What the task asks
Pick each line containing the word "service" out of the data below.

Data section Start Marker

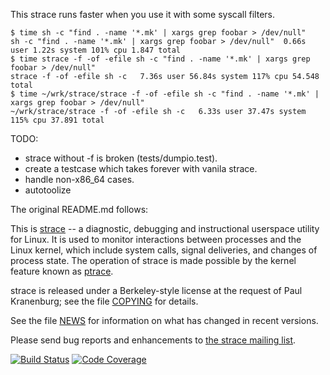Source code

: This strace runs faster when you use it with some syscall filters.

    $ time sh -c "find . -name '*.mk' | xargs grep foobar > /dev/null"
    sh -c "find . -name '*.mk' | xargs grep foobar > /dev/null"  0.66s user 1.22s system 101% cpu 1.847 total
    $ time strace -f -of -efile sh -c "find . -name '*.mk' | xargs grep foobar > /dev/null"
    strace -f -of -efile sh -c   7.36s user 56.84s system 117% cpu 54.548 total
    $ time ~/wrk/strace/strace -f -of -efile sh -c "find . -name '*.mk' | xargs grep foobar > /dev/null"
    ~/wrk/strace/strace -f -of -efile sh -c   6.33s user 37.47s system 115% cpu 37.891 total

TODO:

* strace without -f is broken (tests/dumpio.test).
* create a testcase which takes forever with vanila strace.
* handle non-x86_64 cases.
* autotoolize

The original README.md follows:

This is [strace](http://strace.io) -- a diagnostic, debugging and instructional userspace utility for Linux.  It is used to monitor interactions between processes and the Linux kernel, which include system calls, signal deliveries, and changes of process state.  The operation of strace is made possible by the kernel feature known as [ptrace](http://man7.org/linux/man-pages/man2/ptrace.2.html).

strace is released under a Berkeley-style license at the request of Paul Kranenburg; see the file [COPYING](https://raw.githubusercontent.com/strace/strace/master/COPYING) for details.

See the file [NEWS](https://raw.githubusercontent.com/strace/strace/master/NEWS) for information on what has changed in recent versions.

Please send bug reports and enhancements to [the strace mailing list](https://lists.sourceforge.net/lists/listinfo/strace-devel).

[![Build Status](https://travis-ci.org/strace/strace.svg?branch=master)](https://travis-ci.org/strace/strace) [![Code Coverage](https://codecov.io/github/strace/strace/coverage.svg?branch=master)](https://codecov.io/github/strace/strace?branch=master)
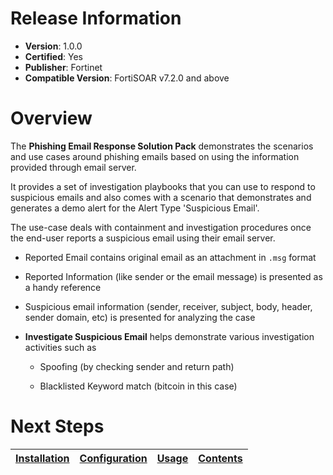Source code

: # Release Information

* **Version**:  1.0.0
* **Certified**: Yes
* **Publisher**: Fortinet
* **Compatible Version**: FortiSOAR v7.2.0 and above

# Overview

The **Phishing Email Response Solution Pack** demonstrates the scenarios and use cases around phishing emails based on using the information provided through email server.

It provides a set of investigation playbooks that you can use to respond to suspicious emails and also comes with a scenario that demonstrates and generates a demo alert for the Alert Type 'Suspicious Email'. 

The use-case deals with containment and investigation procedures once the end-user reports a suspicious email using their email server. 

* Reported Email contains original email as an attachment in `.msg` format
* Reported Information (like sender or the email message) is presented as a handy reference
* Suspicious email information (sender, receiver, subject, body, header, sender domain, etc) is presented for analyzing the case 
* **Investigate Suspicious Email** helps demonstrate various investigation activities such as 

    * Spoofing (by checking sender and return path) 

    * Blacklisted Keyword match (bitcoin in this case) 

# Next Steps

| [Installation](https://github.com/fortinet-fortisoar/solution-pack-sunburst-attack/blob/develop/docs/setup.md#installation) | [Configuration](https://github.com/fortinet-fortisoar/solution-pack-sunburst-attack/blob/develop/docs/setup.md#configuration) | [Usage](https://github.com/fortinet-fortisoar/solution-pack-sunburst-attack/blob/develop/docs/usage.md) | [Contents](https://github.com/fortinet-fortisoar/solution-pack-sunburst-attack/blob/develop/docs/contents.md) |
|--------------------------------------------|----------------------------------------------|------------------------|------------------------------|
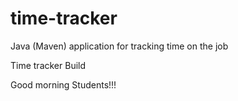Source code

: # time-tracker
Java (Maven) application for tracking time on the job

Time tracker 
Build

Good morning Students!!!
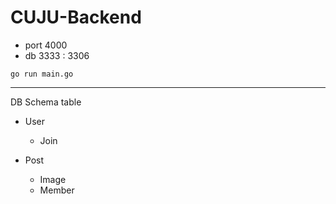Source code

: # CUJU-Backend


- port 4000
- db   3333 : 3306

`go run main.go`

--------
DB Schema table

- User
  - Join

- Post
  - Image
  - Member


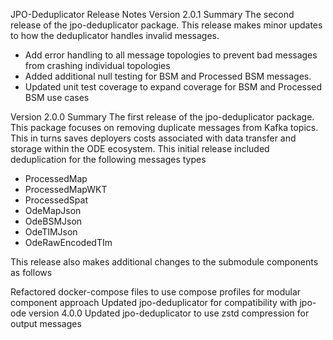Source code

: JPO-Deduplicator Release Notes
Version 2.0.1
Summary
The second release of the jpo-deduplicator package. This release makes minor updates to how the deduplicator handles invalid messages. 
- Add error handling to all message topologies to prevent bad messages from crashing individual topologies
- Added additional null testing for BSM and Processed BSM messages. 
- Updated unit test coverage to expand coverage for BSM and Processed BSM use cases


Version 2.0.0
Summary
The first release of the jpo-deduplicator package. This package focuses on removing duplicate messages from Kafka topics. This in turns saves deployers costs associated with data transfer and storage within the ODE ecosystem. This initial release included deduplication for the following messages types
 - ProcessedMap
 - ProcessedMapWKT
 - ProcessedSpat
 - OdeMapJson
 - OdeBSMJson
 - OdeTIMJson
 - OdeRawEncodedTIm

This release also makes additional changes to the submodule components as follows

Refactored docker-compose files to use compose profiles for modular component approach
Updated jpo-deduplicator for compatibility with jpo-ode version 4.0.0
Updated jpo-deduplicator to use zstd compression for output messages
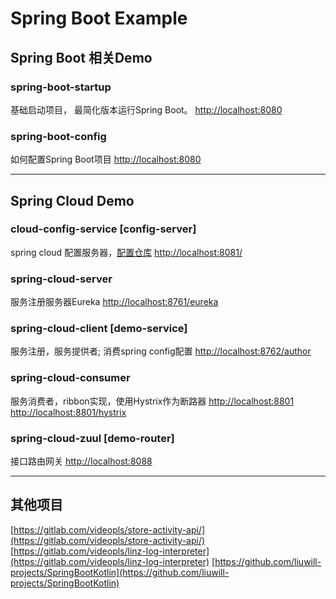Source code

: # Spring Boot Example

## Spring Boot 相关Demo

### spring-boot-startup

基础启动项目， 最简化版本运行Spring Boot。
[http://localhost:8080](http://localhost:8080)

### spring-boot-config

如何配置Spring Boot项目
[http://localhost:8080](http://localhost:8011)

-----------------------------------

## Spring Cloud Demo

### cloud-config-service [config-server]

spring cloud 配置服务器，[配置仓库](https://github.com/liuwill-projects/SpringcloudDemoConfig)
[http://localhost:8081/](http://localhost:8081/)


### spring-cloud-server

服务注册服务器Eureka
[http://localhost:8761/eureka](http://localhost:8761/eureka)

### spring-cloud-client [demo-service]

服务注册，服务提供者; 消费spring config配置
[http://localhost:8762/author](http://localhost:8762/author)

### spring-cloud-consumer

服务消费者，ribbon实现，使用Hystrix作为断路器
[http://localhost:8801](http://localhost:8801)
[http://localhost:8801/hystrix](http://localhost:8801/hystrix)

### spring-cloud-zuul [demo-router]

接口路由网关
[http://localhost:8088](http://localhost:8088)

-----------------------------------

## 其他项目
[https://gitlab.com/videopls/store-activity-api/](https://gitlab.com/videopls/store-activity-api/)
[https://gitlab.com/videopls/linz-log-interpreter](https://gitlab.com/videopls/linz-log-interpreter)
[https://github.com/liuwill-projects/SpringBootKotlin](https://github.com/liuwill-projects/SpringBootKotlin)
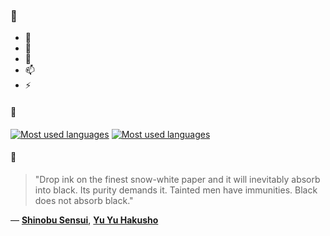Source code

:### 👋

- 🔭
- 🌱
- 💬
- 📫
- ⚡

#### 🧏

[![Most used languages](https://github-readme-stats-aynah.vercel.app/api/top-langs/?username=aynh&theme=solarized-dark&langs_count=6&layout=compact&hide_title=true)](https://github.com/anuraghazra/github-readme-stats#gh-dark-mode-only)
[![Most used languages](https://github-readme-stats-aynah.vercel.app/api/top-langs/?username=aynh&theme=solarized-light&langs_count=6&layout=compact&hide_title=true)](https://github.com/anuraghazra/github-readme-stats#gh-light-mode-only)

#### 💬

> "Drop ink on the finest snow-white paper and it will inevitably absorb into black. Its purity demands it. Tainted men have immunities. Black does not absorb black."

&mdash; [**Shinobu Sensui**](https://myanimelist.net/character.php?q=Shinobu%20Sensui&cat=character), [**Yu Yu Hakusho**](https://myanimelist.net/search/all?q=Yu%20Yu%20Hakusho&cat=all)
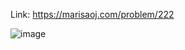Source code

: Link: https://marisaoj.com/problem/222

![image](https://github.com/user-attachments/assets/4b4fb44c-ea9d-4c15-84b3-f72101af70f9)

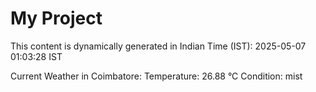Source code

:# My Project

This content is dynamically generated in Indian Time (IST): 2025-05-07 01:03:28 IST


Current Weather in Coimbatore:
Temperature: 26.88 °C
Condition: mist
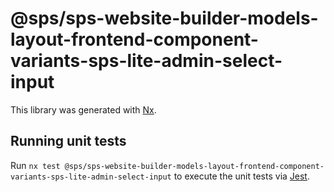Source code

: # @sps/sps-website-builder-models-layout-frontend-component-variants-sps-lite-admin-select-input

This library was generated with [Nx](https://nx.dev).

## Running unit tests

Run `nx test @sps/sps-website-builder-models-layout-frontend-component-variants-sps-lite-admin-select-input` to execute the unit tests via [Jest](https://jestjs.io).
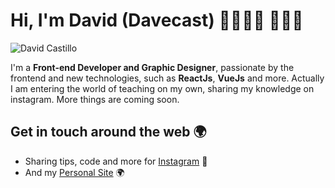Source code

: # Hi, I'm David (Davecast) 👋🏻👋🏻 👨🏻‍💻

![David Castillo](https://github.com/carlosazaustre/carlosazaustre/raw/master/img/github-header.png)

I'm a **Front-end Developer and Graphic Designer**, passionate by the frontend and new technologies, such as **ReactJs**, **VueJs** and more. Actually I am entering the world of teaching on my own, sharing my knowledge on instagram. More things are coming soon.

## Get in touch around the web 🌍
- Sharing tips, code and more for [Instagram](https://instagram.com/davecast) 📸
- And my [Personal Site](https://davecastworks.com/) 🌍
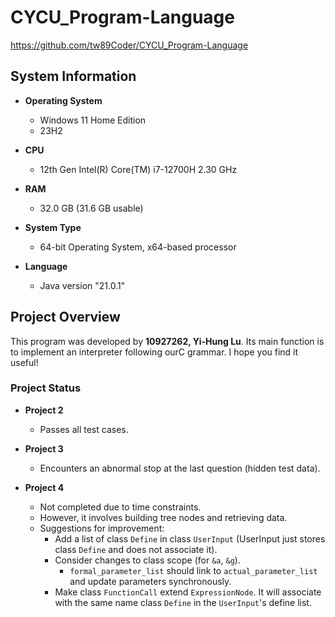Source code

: # CYCU_Program-Language

https://github.com/tw89Coder/CYCU_Program-Language

## System Information

- **Operating System**
  - Windows 11 Home Edition
  - 23H2

- **CPU**
  - 12th Gen Intel(R) Core(TM) i7-12700H 2.30 GHz

- **RAM**
  - 32.0 GB (31.6 GB usable)

- **System Type**
  - 64-bit Operating System, x64-based processor

- **Language**
  - Java version "21.0.1"

## Project Overview

This program was developed by **10927262, Yi-Hung Lu**. Its main function is to implement an interpreter following ourC grammar. I hope you find it useful!

### Project Status

- **Project 2**
  - Passes all test cases.

- **Project 3**
  - Encounters an abnormal stop at the last question (hidden test data).

- **Project 4**
  - Not completed due to time constraints.
  - However, it involves building tree nodes and retrieving data.
  - Suggestions for improvement:
    - Add a list of class `Define` in class `UserInput` (UserInput just stores class `Define` and does not associate it).
    - Consider changes to class scope (for `&a`, `&g`).
      - `formal_parameter_list` should link to `actual_parameter_list` and update parameters synchronously.
    - Make class `FunctionCall` extend `ExpressionNode`. It will associate with the same name class `Define` in the `UserInput`'s define list.
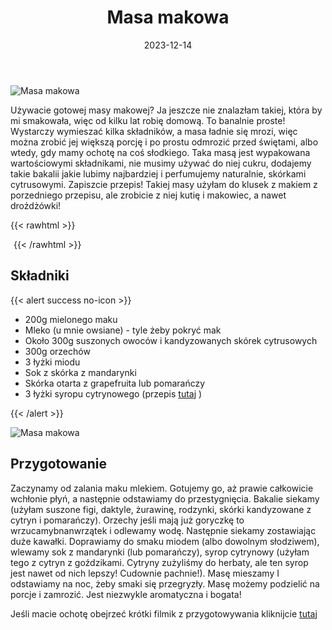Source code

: ﻿---
title: "Masa makowa"
date: 2023-12-14
categories:
- inne
tags:
- mak
- wegetariańskie
- wegańskie
- Boże Narodzenie
thumbnailImagePosition: "top"
---
![Masa makowa](/img/Masa-makowa/Masa-makowa-1.jpg)

Używacie gotowej masy makowej? Ja jeszcze nie znalazłam takiej, która by mi smakowała, więc od kilku lat robię domową. To banalnie proste! Wystarczy wymieszać kilka składników, a masa ładnie się mrozi, więc można zrobić jej większą porcję i po prostu odmrozić przed świętami, albo wtedy, gdy mamy ochotę na coś słodkiego. Taka masą jest wypakowana wartościowymi składnikami, nie musimy używać do niej cukru, dodajemy takie bakalii jakie lubimy najbardziej i perfumujemy naturalnie, skórkami cytrusowymi.
Zapiszcie przepis! Takiej masy użyłam do klusek z makiem z porzedniego przepisu, ale zrobicie z niej kutię i makowiec, a nawet drożdżówki!

<!--more-->

{{< rawhtml >}}
<div id="ceneoaffcontainer624479"></div><a id="ceneoaff-logo" title="Ceneo.pl" href="https://www.ceneo.pl/#pid=26977&crid=624479&cid=46110" rel="nofollow"><img style="border:0;width:1px;height:1px;" src="//image.ceneostatic.pl/data/custom_images/4917/custom_image.png" alt="Ceneo.pl" /></a><script type="text/javascript" charset="utf-8">	if (typeof CeneoAPOptions == "undefined" || CeneoAPOptions == null)	{	var CeneoAPOptions = new Array(); 	stamp = parseInt(new Date().getTime()/86400, 10);	var script = document.createElement("script");	script.setAttribute("type", "text/javascript");	script.setAttribute("src", "//partnerzyapi.ceneo.pl/External/ap.js?"+stamp);	script.setAttribute("charset", "utf-8");	var head = document.getElementsByTagName("head")[0];	head.appendChild(script);	}	CeneoAPOptions[CeneoAPOptions.length] =	{		ad_creation: 624479,		ad_channel: 46110,		ad_partner: 26977,		ad_type: 1,		ad_content: '1767,3528,4496',		ad_format: 1,		ad_newpage: true,		ad_basket: false,		ad_container: 'ceneoaffcontainer624479',		ad_formatTypeId: 1,		ad_contextual: false, 		ad_recommended: false, 		ad_showRank: false 	};</script>
{{< /rawhtml >}}

## Składniki
{{< alert success no-icon >}}
- 200g mielonego maku
- Mleko (u mnie owsiane) - tyle żeby pokryć mak
- Około 300g suszonych owoców i kandyzowanych skórek cytrusowych
- 300g orzechów
- 3 łyżki miodu
- Sok z skórka z mandarynki
- Skórka otarta z grapefruita lub pomarańczy
- 3 łyżki syropu cytrynowego (przepis [tutaj](https://wegeinie.pl/2023/11/cytryny-w-syropie/) )

{{< /alert >}}

![Masa makowa](/img/Masa-makowa/Masa-makowa-2.jpg)

## Przygotowanie
Zaczynamy od zalania maku mlekiem. Gotujemy go, aż prawie całkowicie wchłonie płyń, a następnie odstawiamy do przestygnięcia. Bakalie siekamy (użyłam suszone figi, daktyle, żurawinę, rodzynki, skórki kandyzowane z cytryn i pomarańczy). Orzechy jeśli mają już goryczkę to wrzucamybnanwrzątek i odlewamy wodę. Następnie siekamy zostawiając duże kawałki. Doprawiamy do smaku miodem (albo dowolnym słodziwem), wlewamy sok z mandarynki (lub pomarańczy), syrop cytrynowy (użyłam tego z cytryn z goździkami. Cytryny zużyliśmy do herbaty, ale ten syrop jest nawet od nich lepszy! Cudownie pachnie!). Masę mieszamy I odstawiamy na noc, żeby smaki się przegryzły.
Masę możemy podzielić na porcje i zamrozić. Jest niezwykle aromatyczna i bogata!


Jeśli macie ochotę obejrzeć krótki filmik z przygotowywania kliknijcie [tutaj](https://www.instagram.com/reel/C00_Fmps8n1/?utm_source=ig_web_copy_link&igshid=MzRlODBiNWFlZA==)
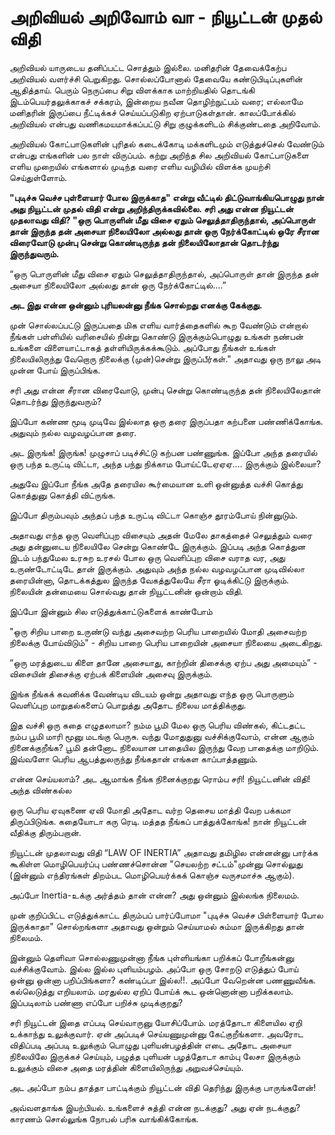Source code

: # அறிவியல் அறிவோம் வா - நியூட்டன் முதல் விதி



அறிவியல் யாருடைய தனிப்பட்ட சொத்தும் இல்லை. மனிதரின் தேவைக்கேற்ப அறிவியல் வளர்ச்சி பெறுகிறது. சொல்லப்போனால் தேவையே கண்டுபிடிப்புகளின் ஆதித்தாய். பெரும் நெருப்பை சிறு விளக்காக மாற்றியதில் தொடங்கி இடம்பெயர்தலுக்காகச் சக்கரம், இன்றைய நவீன தொழிற்நுட்பம் வரை; எல்லாமே மனிதரின் இருப்பை நீட்டிக்கச் செய்யப்படுகிற ஏற்பாடுகள்தான். காலப்போக்கில் அறிவியல் என்பது வணிகமயமாக்கப்பட்டு சிறு குழுக்களிடம் சிக்குண்டதை அறிவோம்.



அறிவியல் கோட்பாடுகளின் புரிதல் கடைக்கோடி மக்களிடமும்  எடுத்துச்செல் வேண்டும் என்பது எங்களின் பல நாள் விருப்பம். கற்று அறிந்த சில அறிவியல் கோட்பாடுகளை எளிய முறையில் எங்களால் முடிந்த வரை எளிய வழியில் விளக்க முயற்சி செய்துள்ளோம்.



**"புடிச்சு வெச்ச புள்ளையார் போல இருக்காத" என்று வீட்டில் திட்டுவாங்கியபொழுது நான் அது நியூட்டன் முதல் விதி என்று அறிந்திருக்கவில்லை. சரி அது என்ன நியூட்டன் முதலாவது விதி? "ஒரு பொருளின் மீது விசை ஏதும் செலுத்தாதிருந்தால், அப்பொருள் தான் இருந்த தன் அசையா நிலையிலோ அல்லது தான் ஒரு நேர்க்கோட்டில் ஒரே சீரான விரைவோடு முன்பு சென்று கொண்டிருந்த தன் நிலையிலோதான் தொடர்ந்து இருந்துவரும்.**



“ஒரு பொருளின் மீது விசை ஏதும் செலுத்தாதிருந்தால், அப்பொருள் தான் இருந்த தன் அசையா நிலையிலோ அல்லது தான் ஒரு நேர்க்கோட்டில்….”



**அட இது என்ன ஒன்னும் புரியலன்னு நீங்க சொல்றது எனக்கு கேக்குது.**



முன் சொல்லப்பட்டு இருப்பதை மிக எளிய வார்த்தைகளில் கூற வேண்டும் என்றால் நீங்கள் பள்ளியில் வரிசையில் நின்று கொண்டு இருக்கும்பொழுது உங்கள் நண்பன் உங்களை விளையாட்டாகத் தள்ளியிருக்கக்கூடும். அப்போது நீங்கள் உங்கள் நிலையிலிருந்து வேறொரு நிலைக்கு (முன்)சென்று இருப்பீர்கள்." அதாவது ஒரு நாலு அடி முன்ன போய் இருப்பிங்க.



சரி அது என்ன சீரான விரைவோடு, முன்பு சென்று கொண்டிருந்த தன் நிலையிலேதான் தொடர்ந்து இருந்துவரும்? 

இப்போ கண்ண மூடி முடிவே இல்லாத ஒரு தரை இருப்பதா கற்பனை பண்ணிக்கோங்க. அதுவும் நல்ல வழவழப்பான தரை. 

அட இருங்க! இருங்க! முழுசாப் படிச்சிட்டு கற்பன பண்ணுங்க. இப்போ அந்த தரையில் ஒரு பந்த உருட்டி விட்டா, அந்த பந்து நிக்காம போய்ட்டேஏஏஏ…. இருக்கும் இல்லையா? 

அதுவே இப்போ நீங்க அதே தரையில கூர்மையான உளி ஒன்னுத்த வச்சி கொத்து கொத்துனு  கொத்தி விட்ருங்க. 

இப்போ திரும்பவும் அந்தப் பந்த உருட்டி விட்டா கொஞ்ச தூரம்போய் நின்னுடும்.



அதாவது எந்த ஒரு வெளிப்புற விசையும் அதன் மேலே தாகத்தைச் செலுத்தும் வரை அது தன்னுடைய நிலையிலே சென்று கொண்டே இருக்கும். இப்படி அந்த கொத்துன இடம் பந்துமேல உரசுற உரசல் போல ஒரு வெளிப்புற விசை வராத வர, அது உருண்டோட்டிடே தான் இருக்கும். அதுவும் அந்த நல்ல வழவழப்பான முடிவில்லா தரையின்னா, தொடக்கத்துல இருந்த வேகத்துலேயே சீரா ஓடிக்கிட்டு இருக்கும். நிலையின் தன்மையை சொல்வது தான் நியூட்டனின் ஒன்றாம் விதி.



இப்போ இன்னும் சில எடுத்துக்காட்டுகளைக் காண்போம்

"ஒரு சிறிய பாறை உருண்டு வந்து அசைவற்ற பெரிய பாறையில் மோதி அசைவற்ற நிலைக்கு போய்விடும்" - சிறிய பாறை பெரிய பாறையின் அசையா நிலையை அடைகிறது.

“ஒரு மரத்துடைய  கிளை தானே அசையாது, காற்றின் திசைக்கு ஏற்ப அது அமையும்” - விசையின் திசைக்கு ஏற்பக் கிளையின் அசைவு இருக்கும்.

இங்க நீங்கக் கவனிக்க வேண்டிய விடயம் ஒன்று அதாவது எந்த ஒரு பொருளும் வெளிப்புற மாறுதல்களைப் பொறுத்து அதோட நிலைய மாத்திக்குது.



இத வச்சி ஒரு கதை எழுதலாமா? நம்ம பூமி மேல ஒரு பெரிய விண்கல், கிட்டதட்ட நம்ப பூமி மாரி மூனு மடங்கு பெருசு. வந்து மோதுதுனு வச்சிக்குவோம், என்ன ஆகும் நினைக்குறீங்க? பூமி தன்னோட நிலையான பாதையில இருந்து வேற பாதைக்கு மாறிடும். இவ்வளோ பெரிய ஆபத்துலருந்து  நீங்கதான் எங்கள காப்பாத்தணும்.			

என்ன செய்யலாம்? அட ஆமாங்க நீங்க நினைக்குறது ரொம்ப சரி! நியூட்டனின் விதி! அந்த விண்கல்ல

ஒரு பெரிய ஏவுகணை ஏவி மோதி அதோட வர்ற தெசைய  மாத்தி வேற பக்கமா திருப்பிடுங்க. கதையோடா கரு  ரெடி.  மத்தத நீங்கப் பாத்துக்கோங்க! நான் நியூட்டன் வீதிக்கு திரும்பறான்.



நியூட்டன் முதலாவது விதி “LAW OF INERTIA” அதாவது தமிழில என்னன்னு பார்க்க கூகிள்ள மொழிபெயர்ப்பு பண்ணச்சொன்ன "செயலற்ற சட்டம்"முன்னு சொல்லுது (இன்னும் எந்திரங்கள் திறம்பட மொழிபெயர்க்கக் கொஞ்ச வருசமாச்சு ஆகும்). 

அப்போ Inertia-உக்கு அர்த்தம் தான் என்ன? அது ஒன்னும் இல்லங்க நிலைமம்.



முன் குறிப்பிட்ட எடுத்துக்காட்ட திரும்பப் பார்ப்போமா "புடிச்சு வெச்ச பிள்ளையார் போல இருக்காதா" சொல்றங்களா அதாவது  ஒன்றும் செய்யாமல் சும்மா இருக்கிறது தான் நிலைமம். 

இன்னும் தெளிவா சொல்லணுமுன்னா நீங்க புள்ளியங்கா பறிக்கப் போறீங்கன்னு வச்சிக்குவோம். இல்ல இல்ல புளியம்பழம். அப்போ ஒரு சோறடு எடுத்துப் போய் ஒன்னு ஒன்னா பறிப்பிங்களா? கண்டிப்பா இல்ல!!. அப்போ வேறென்ன பணணுவீங்க. கல்லெடுத்து எறியலாம். மரதுல்ல ஏறிப் போய்க் கூட ஒன்னொன்னா பறிக்கலாம். இப்படிலாம் பண்ணா எப்போ பறிச்சு முடிக்குறது?



சரி நியூட்டன் இதை எப்படி செய்வாருனு யோசிப்போம். மரத்தோடா கிளையில ஏறி உக்காந்து உலுக்குவார். ஏன் அப்படிச் செய்யணுமுன்னு கேட்குறீங்களா. அவரோட விதிப்படி அப்படி உலுக்கும் பொழுது புளியன்பழத்தின் எடை அதோட அசையா நிலையிலே இருக்கச் செய்யும், பழுத்த புளியன் பழத்தோடா காம்பு லேசா இருக்கும் உலுக்கும் விசை அதை மரத்தின் கிளையிலிருந்து அறுவச்செய்யும்.



அட அப்போ நம்ப தாத்தா பாட்டிக்கும்  நியூட்டன் விதி தெரிந்து இருக்கு பாருங்களேன்!

அவ்வளதாங்க இயற்பியல். உங்களைச் சுத்தி என்ன நடக்குது? அது ஏன் நடக்குது? காரணம் சொல்லுங்க நோபல் பரிசு வாங்கிக்கோங்க.

​		

​		

​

Data section End Marker

Output for this task
### cloud-config-service [config-server]
### spring-cloud-client [demo-service]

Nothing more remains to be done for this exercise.